Hundreds of Millions of Devices Exposed by New Flaws
Threatpost reports 19 newly discovered vulnerabilities affect the supply chain of hundreds of millions of devices. Some of these vulnerabilities are Remove Code Execution (RCE) flaws, which allow an attacker to run commands on the devices from the network or Internet. Successful compromise of these devices can lead to attacks and data exfiltration from the rest of the network.
This discovery highlights fundamental problems with technology development and manufacturing generally, problems many in the security industry have been trying to raise awareness of for many years. Without a Security First approach to every phase of design, manufacturing, and indeed, business decision making, issues like this are going to continue to plague the entire technology sector (and thus, global economies), only worsening as time goes on.

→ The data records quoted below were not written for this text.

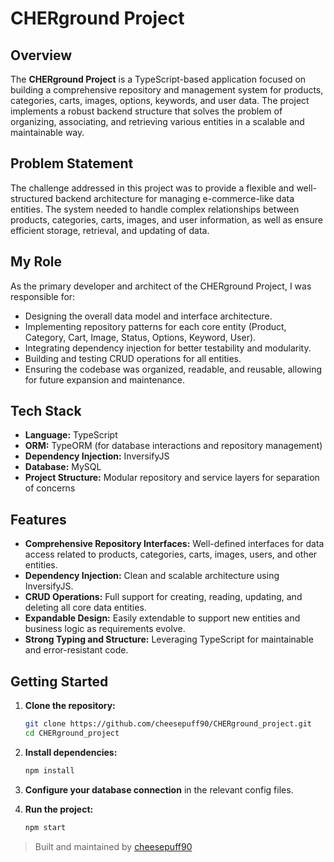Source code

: # CHERground Project

## Overview

The **CHERground Project** is a TypeScript-based application focused on building a comprehensive repository and management system for products, categories, carts, images, options, keywords, and user data. The project implements a robust backend structure that solves the problem of organizing, associating, and retrieving various entities in a scalable and maintainable way.

## Problem Statement

The challenge addressed in this project was to provide a flexible and well-structured backend architecture for managing e-commerce-like data entities. The system needed to handle complex relationships between products, categories, carts, images, and user information, as well as ensure efficient storage, retrieval, and updating of data. 

## My Role

As the primary developer and architect of the CHERground Project, I was responsible for:
- Designing the overall data model and interface architecture.
- Implementing repository patterns for each core entity (Product, Category, Cart, Image, Status, Options, Keyword, User).
- Integrating dependency injection for better testability and modularity.
- Building and testing CRUD operations for all entities.
- Ensuring the codebase was organized, readable, and reusable, allowing for future expansion and maintenance.

## Tech Stack

- **Language:** TypeScript
- **ORM:** TypeORM (for database interactions and repository management)
- **Dependency Injection:** InversifyJS
- **Database:** MySQL
- **Project Structure:** Modular repository and service layers for separation of concerns

## Features

- **Comprehensive Repository Interfaces:** Well-defined interfaces for data access related to products, categories, carts, images, users, and other entities.
- **Dependency Injection:** Clean and scalable architecture using InversifyJS.
- **CRUD Operations:** Full support for creating, reading, updating, and deleting all core data entities.
- **Expandable Design:** Easily extendable to support new entities and business logic as requirements evolve.
- **Strong Typing and Structure:** Leveraging TypeScript for maintainable and error-resistant code.

## Getting Started

1. **Clone the repository:**
   ```bash
   git clone https://github.com/cheesepuff90/CHERground_project.git
   cd CHERground_project
   ```

2. **Install dependencies:**
   ```bash
   npm install
   ```

3. **Configure your database connection** in the relevant config files.

4. **Run the project:**
   ```bash
   npm start
   ```

> Built and maintained by [cheesepuff90](https://github.com/cheesepuff90)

Whether or not you have specifically affected devices on your network, as a business decision maker there are fundamental architectural planning decisions you can make that can minimise or even eliminate the impact of such threats on your organisation. For example, RCE flaws can’t be exploited if the devices are isolated (ie can’t be communicated with in the first place). Here’s a summary of a few key considerations for your systems.

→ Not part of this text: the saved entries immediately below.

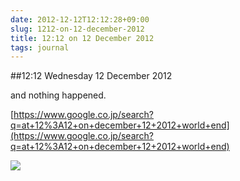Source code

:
 ```yaml
---
date: 2012-12-12T12:12:28+09:00
slug: 1212-on-12-december-2012
title: 12:12 on 12 December 2012
tags: journal
---
```


##12:12 Wednesday 12 December 2012

and nothing happened.

[https://www.google.co.jp/search?q=at+12%3A12+on+december+12+2012+world+end](https://www.google.co.jp/search?q=at+12%3A12+on+december+12+2012+world+end)

[![](/images/2012/12/Screen-Shot-2012-12-12-at-7.48.04-AM.png)](/images/2012/12/Screen-Shot-2012-12-12-at-7.48.04-AM.png)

- Network Segmentation – devices should be classified into groups (eg corporate LAN, network management, security cameras, printers, IoT, mobile devices, guest devices, etc) and each classification should have its own network segment (vLAN). Devices are separated by vLAN and thus are excluded from communications on all other network segments, making network traversal extremely difficult to impossible. This also reduces their risk of attack and takeover from compromised user devices.
- Local Network Isolation – this isn’t possible for IoT devices that are cloud managed, however for devices like printers they can be configured so they can’t connect to the Internet gateway. This requires manual intervention to allow the devices to reconnect to the Internet to perform necessary updates, but it does dramatically reduce their attack surface, as they are invulnerable to attacks exploiting their standard Internet communication behaviour. Devices can also be blocked from external communication using edge Firewalls.

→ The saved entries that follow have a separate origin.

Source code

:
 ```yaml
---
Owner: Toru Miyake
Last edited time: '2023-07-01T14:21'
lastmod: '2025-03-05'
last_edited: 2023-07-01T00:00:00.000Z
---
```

- DHCP Snooping – Your network switches should support technologies such as DHCP Snooping, which includes a whitelist of authorised DHCP servers and prohibits any other device from serving DHCP traffic on the network. DHCP takeover involves a device reconfiguring other networked devices with settings that cause them to communicate with hostile servers, but even non-malicious DHCP poisoning can cause your entire network to collapse (when an unauthorised DHCP server is connected to the network, such as an employee connecting their own device to the network without seeking authorisation). DHCP Snooping can eliminate these vulnerabilities entirely, so their inclusion in your network should be considered mandatory.
Obviously Patch Management plans should be in place to monitor firmware releases for all network connected devices and proactively update them. However, many devices aren’t patched by the manufacturer beyond their EoL date, effectively orphaning them. It is common for organisations to have unsupported, unpatchable devices connected to their networks – in some cases they should be replaced with more robust, secure, and better supported alternatives, but in others the device may be useful or even critical and there may not be a cost effective replacement. If the business network is proactively protected from potential vulnerabilities, the risk of having any device connected to it is dramatically reduced, and this is achieved by treating everything as though it’s untrustworthy. Explicitly limit network communications of devices to that which they require to operate, and nothing more. Ask whether specific devices require access to the Internet for their fundamental operation, and if not, prohibit it. And build your network from the ground up with devices that can monitor, investigate, and protect it from malicious traffic before it can poison your network and bring your organisation crashing to its knees.
We know technology is absolutely riddled with security vulnerabilities – there’s no such thing as invulnerable technology. As decision makers, we need to design for this, treating every single device as a possible vulnerability and reducing its potential for harm. At some point that may be the difference between success and collapse. I can guarantee it will be a competitive advantage.